CENTRE — A local nursery run by a trio of brothers helps ensure that the halls of the Happiest Place on Earth are decked out in the appropriate colors come Christmastime. Every November, Dixie Green in Centre ships over 100,000 poinsettias to Walt Disney World in Florida for use in the complex's flower beds, landscaped walkways, queue lines and resorts.

“We had some friends down in Florida that we knew, and Disney was looking for some certain plants, and our friends couldn't locate them so they called us,” Dixie Green President Harlan Richardson said, explaining how the partnership began 20 years ago. “That got our foot in the door, and we got to talking to them.”

Richardson explained that Disney usually tries to buy all their supplies locally, within the immediate area around Orlando where the 28,000-acre entertainment complex is located. But for the last two decades and even though they have their own greenhouses on-site, Disney has bought the vast majority of their poinsettias from Dixie Green.

“Our product is a better product,” he said. “There, they plant all their products outside, but it's so warm down there that the plants are softer. Ours, we can let them get cooler at night and that hardens them up, makes them last longer. We have a stouter plant.”

Richardson said the more rigid plants from Dixie Green live longer and contribute to maintaining the holiday look Disney is after in landscaped areas at the Magic Kingdom, Disney-MGM Studios and Epcot Center. Richardson said every shipment that leaves Dixie Green is labeled for a specific area of the park.

“When it's time to ship, we pull the plants according to which specific flower bed or area they go into,” he said. “We pull the plants, put them all on a rolling rack and each rack is marked. When they get the load, they know exactly where those plants are to be planted.”

Dixie Green first opened its doors in the late 1980s when Harlan and his brothers Jerry and Hank decided they didn't want to travel to Rome or Gadsden to earn a living.

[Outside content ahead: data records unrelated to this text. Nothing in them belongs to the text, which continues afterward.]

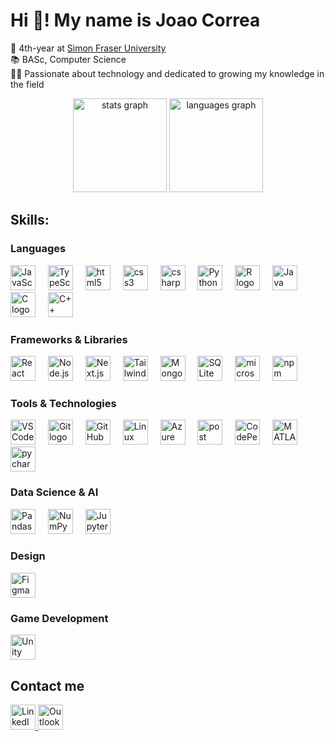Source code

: # Hi 👋! My name is Joao Correa

<p align="left">🏫 4th-year at <a href="https://www.sfu.ca/">Simon Fraser University</a><br>📚 BASc, Computer Science<br>🧑‍💻 Passionate about technology and dedicated to growing my knowledge in the field</p>

<div align="center"> 
  <img src="https://github-readme-stats.vercel.app/api?username=JoaoIshida&hide_title=false&hide_rank=false&show_icons=true&include_all_commits=true&count_private=true&disable_animations=false&theme=dracula&locale=en&hide_border=false&order=1" height="150" alt="stats graph" /> 
  <img src="https://github-readme-stats.vercel.app/api/top-langs?username=JoaoIshida&locale=en&hide_title=false&layout=compact&card_width=320&langs_count=5&theme=dracula&hide_border=false&order=2" height="150" alt="languages graph" /> </div>

## Skills:

### Languages
<div align="left">
  <img src="https://skillicons.dev/icons?i=js" height="40" alt="JavaScript logo" title="JavaScript" />
  <img width="12" />
  <img src="https://skillicons.dev/icons?i=ts" height="40" alt="TypeScript logo" title="TypeScript" />
  <img width="12" />
  <img src="https://cdn.jsdelivr.net/gh/devicons/devicon/icons/html5/html5-original.svg" height="40" alt="html5 logo" title="HTML" />
  <img width="12" />
  <img src="https://cdn.jsdelivr.net/gh/devicons/devicon/icons/css3/css3-original.svg" height="40" alt="css3 logo"  title="CSS" />
  <img width="12" />
  <img src="https://cdn.jsdelivr.net/gh/devicons/devicon/icons/csharp/csharp-original.svg" height="40" alt="csharp logo" title="C#" />
  <img width="12" />
  <img src="https://skillicons.dev/icons?i=py" height="40" alt="Python logo" title="Python" />
  <img width="12" />
  <img src="https://skillicons.dev/icons?i=r" height="40" alt="R logo" title="R" />
  <img width="12" />
  <img src="https://skillicons.dev/icons?i=java" height="40" alt="Java logo" title="Java" />
  <img width="12" />
  <img src="https://cdn.jsdelivr.net/gh/devicons/devicon/icons/c/c-original.svg" height="40" alt="C logo" title="C" />
  <img width="12" />
  <img src="https://cdn.jsdelivr.net/gh/devicons/devicon/icons/cplusplus/cplusplus-original.svg" height="40" alt="C++ logo" title="C++" />
</div>

### Frameworks & Libraries
<div align="left">
  <img src="https://skillicons.dev/icons?i=react" height="40" alt="React logo" title="React" />
  <img width="12" />
  <img src="https://skillicons.dev/icons?i=nodejs" height="40" alt="Node.js logo" title="Node.js" />
  <img width="12" />
  <img src="https://skillicons.dev/icons?i=nextjs" height="40" alt="Next.js logo" title="Next.js" />
  <img width="12" />
  <img src="https://skillicons.dev/icons?i=tailwind" height="40" alt="Tailwind CSS logo" title="Tailwind CSS" />
  <img width="12" />
  <img src="https://skillicons.dev/icons?i=mongodb" height="40" alt="MongoDB logo" title="MongoDB" />
  <img width="12" />
  <img src="https://skillicons.dev/icons?i=sqlite" height="40" alt="SQLite logo" title="SQLite" />
  <img width="12" />
  <img src="https://cdn.jsdelivr.net/gh/devicons/devicon/icons/microsoftsqlserver/microsoftsqlserver-plain.svg" height="40" alt="microsoftsqlserver logo" title="Microsoft SQL server" />
  <img width="12" />
  <img src="https://cdn.simpleicons.org/npm/CB3837" height="40" alt="npm logo" title="npm" />
</div>

### Tools & Technologies
<div align="left">
  <img src="https://skillicons.dev/icons?i=vscode" height="40" alt="VSCode logo" title="Visual Studio Code" />
  <img width="12" />
  <img src="https://skillicons.dev/icons?i=git" height="40" alt="Git logo" title="Git" />
  <img width="12" />
  <img src="https://skillicons.dev/icons?i=github" height="40" alt="GitHub logo" title="GitHub" />
  <img width="12" />
  <img src="https://skillicons.dev/icons?i=linux" height="40" alt="Linux logo" title="Linux" />
  <img width="12" />
  <img src="https://skillicons.dev/icons?i=azure" height="40" alt="Azure logo" title="Azure" />
  <img width="12" />
  <img src="https://avatars.slack-edge.com/2024-04-05/6934042159649_ac803d1cddbcbef8f110_512.png" height="40" alt="post logo" title="postman" />
  <img width="12" />
  <img src="https://skillicons.dev/icons?i=codepen" height="40" alt="CodePen logo" title="CodePen" />
  <img width="12" />
  <img src="https://skillicons.dev/icons?i=matlab" height="40" alt="MATLAB logo" title="MATLAB" />
  <img width="12" />
  <img src="https://cdn.jsdelivr.net/gh/devicons/devicon/icons/pycharm/pycharm-original.svg" height="40" alt="pycharm logo" title="pycharm"  />
</div>

### Data Science & AI
<div align="left">
  <img src="https://cdn.jsdelivr.net/gh/devicons/devicon/icons/pandas/pandas-original.svg" height="40" alt="Pandas logo" title="Pandas" />
  <img width="12" />
  <img src="https://cdn.jsdelivr.net/gh/devicons/devicon/icons/numpy/numpy-original.svg" height="40" alt="NumPy logo" title="NumPy" />
  <img width="12" />
  <img src="https://cdn.jsdelivr.net/gh/devicons/devicon/icons/jupyter/jupyter-original.svg" height="40" alt="Jupyter logo" title="Jupyter" />
</div>

### Design
<div align="left">
  <img src="https://skillicons.dev/icons?i=figma" height="40" alt="Figma logo" title="Figma" />
</div>

### Game Development
<div align="left">
  <img src="https://skillicons.dev/icons?i=unity" height="40" alt="Unity logo" title="Unity" />
</div>

<h2 align="left">Contact me</h2>
<div align="left">
  <a href="https://www.linkedin.com/in/joaoishida/" target="_blank">
    <img src="https://img.shields.io/static/v1?message=LinkedIn&logo=linkedin&label=&color=0077B5&logoColor=white&labelColor=&style=for-the-badge" height="40" alt="LinkedIn logo" />
  </a>
  <a href="mailto:jvi2@sfu.ca" target="_blank">
    <img src="https://img.shields.io/static/v1?message=Outlook&logo=microsoft-outlook&label=&color=0078D4&logoColor=white&labelColor=&style=for-the-badge" height="40" alt="Outlook logo" />
  </a>
</div>

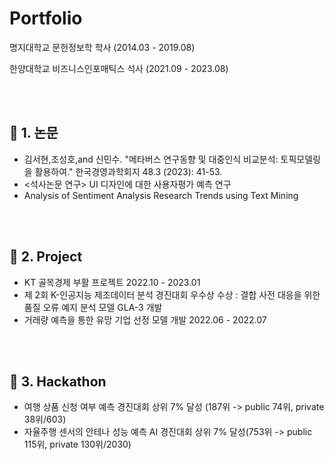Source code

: # Portfolio

명지대학교 문헌정보학 학사 (2014.03 - 2019.08)

한양대학교 비즈니스인포매틱스 석사 (2021.09 - 2023.08)

<br/>
<br/>


## :round_pushpin: 1. 논문
- 김서현,조성호,and 신민수. "메타버스 연구동향 및 대중인식 비교분석: 토픽모델링을 활용하여." 한국경영과학회지 48.3 (2023): 41-53.
- <석사논문 연구> UI 디자인에 대한 사용자평가 예측 연구
- <preprint> Analysis of Sentiment Analysis Research Trends using Text Mining

<br/>
<br/>

## :round_pushpin: 2. Project
- KT 골목경제 부활 프로젝트 2022.10 - 2023.01
- 제 2회 K-인공지능 제조데이터 분석 경진대회 우수상 수상 : 결합 사전 대응을 위한 품질 오류 예지 분석 모델 GLA-3 개발
- 거래량 예측을 통한 유망 기업 선정 모델 개발 2022.06 - 2022.07

<br/>
<br/>

## :round_pushpin: 3. Hackathon
- 여행 상품 신청 여부 예측 경진대회 상위 7% 달성 (187위 -> public 74위, private 38위/603)
- 자율주행 센서의 안테나 성능 예측 AI 경진대회 상위 7% 달성(753위 -> public 115위, private 130위/2030)

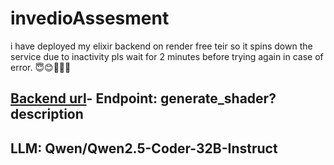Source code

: # invedioAssesment

i have deployed my elixir backend on render free teir so it spins down the service due to inactivity pls wait for 2 minutes before trying again in case of error. 😇😊🙏🙏🤲

## [Backend url]( https://invedioassesment.onrender.com)- Endpoint: generate_shader?description 

## LLM: Qwen/Qwen2.5-Coder-32B-Instruct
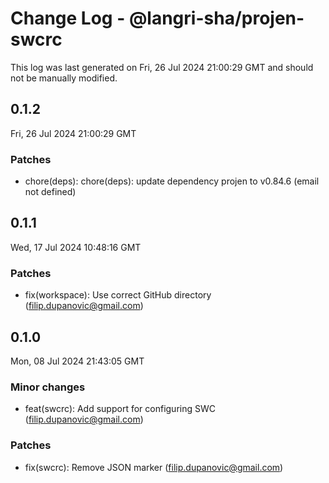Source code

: # Change Log - @langri-sha/projen-swcrc

This log was last generated on Fri, 26 Jul 2024 21:00:29 GMT and should not be manually modified.

<!-- Start content -->

## 0.1.2

Fri, 26 Jul 2024 21:00:29 GMT

### Patches

- chore(deps): chore(deps): update dependency projen to v0.84.6 (email not defined)

## 0.1.1

Wed, 17 Jul 2024 10:48:16 GMT

### Patches

- fix(workspace): Use correct GitHub directory (filip.dupanovic@gmail.com)

## 0.1.0

Mon, 08 Jul 2024 21:43:05 GMT

### Minor changes

- feat(swcrc): Add support for configuring SWC (filip.dupanovic@gmail.com)

### Patches

- fix(swcrc): Remove JSON marker (filip.dupanovic@gmail.com)
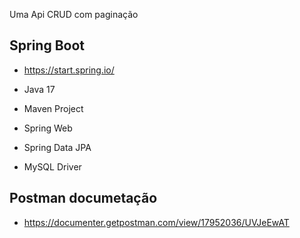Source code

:
Uma Api CRUD com paginação 

## Spring Boot

- https://start.spring.io/

- Java 17
- Maven Project
- Spring Web
- Spring Data JPA
- MySQL Driver

## Postman documetação 
- https://documenter.getpostman.com/view/17952036/UVJeEwAT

“My brothers and I started because there wasn't a whole lot of industry around at the time where we could make a living,” he said. “We wanted to stay around the area and a friend of ours had some greenhouses and we were farming, so we just got into it.”

“Our partner was Tommy Graves and he owned the land where we are now,” Richardson continued. “We had a few greenhouses over where we live, but the blizzard of 1993 put everything on the ground, so after that we moved over here. We were partners with Tommy already so when we had to start over we put everything together.”

Graves passed away in 1994, but the Richardson brothers stuck with the nursery business and have done well for themselves over the past 13 years. Richardson said the busiest time of year comes in the spring when there are anywhere from 45 to 90 people working in the 250,000 square feet of greenhouse space at the site on County Road 69 between Cedar Bluff and Centre.

Richardson said the majority of the spring inventory usually ends up for sale at home improvement centers across the region, although this summer's drought hurt business by reducing sales and necessitating extra expenditures for water.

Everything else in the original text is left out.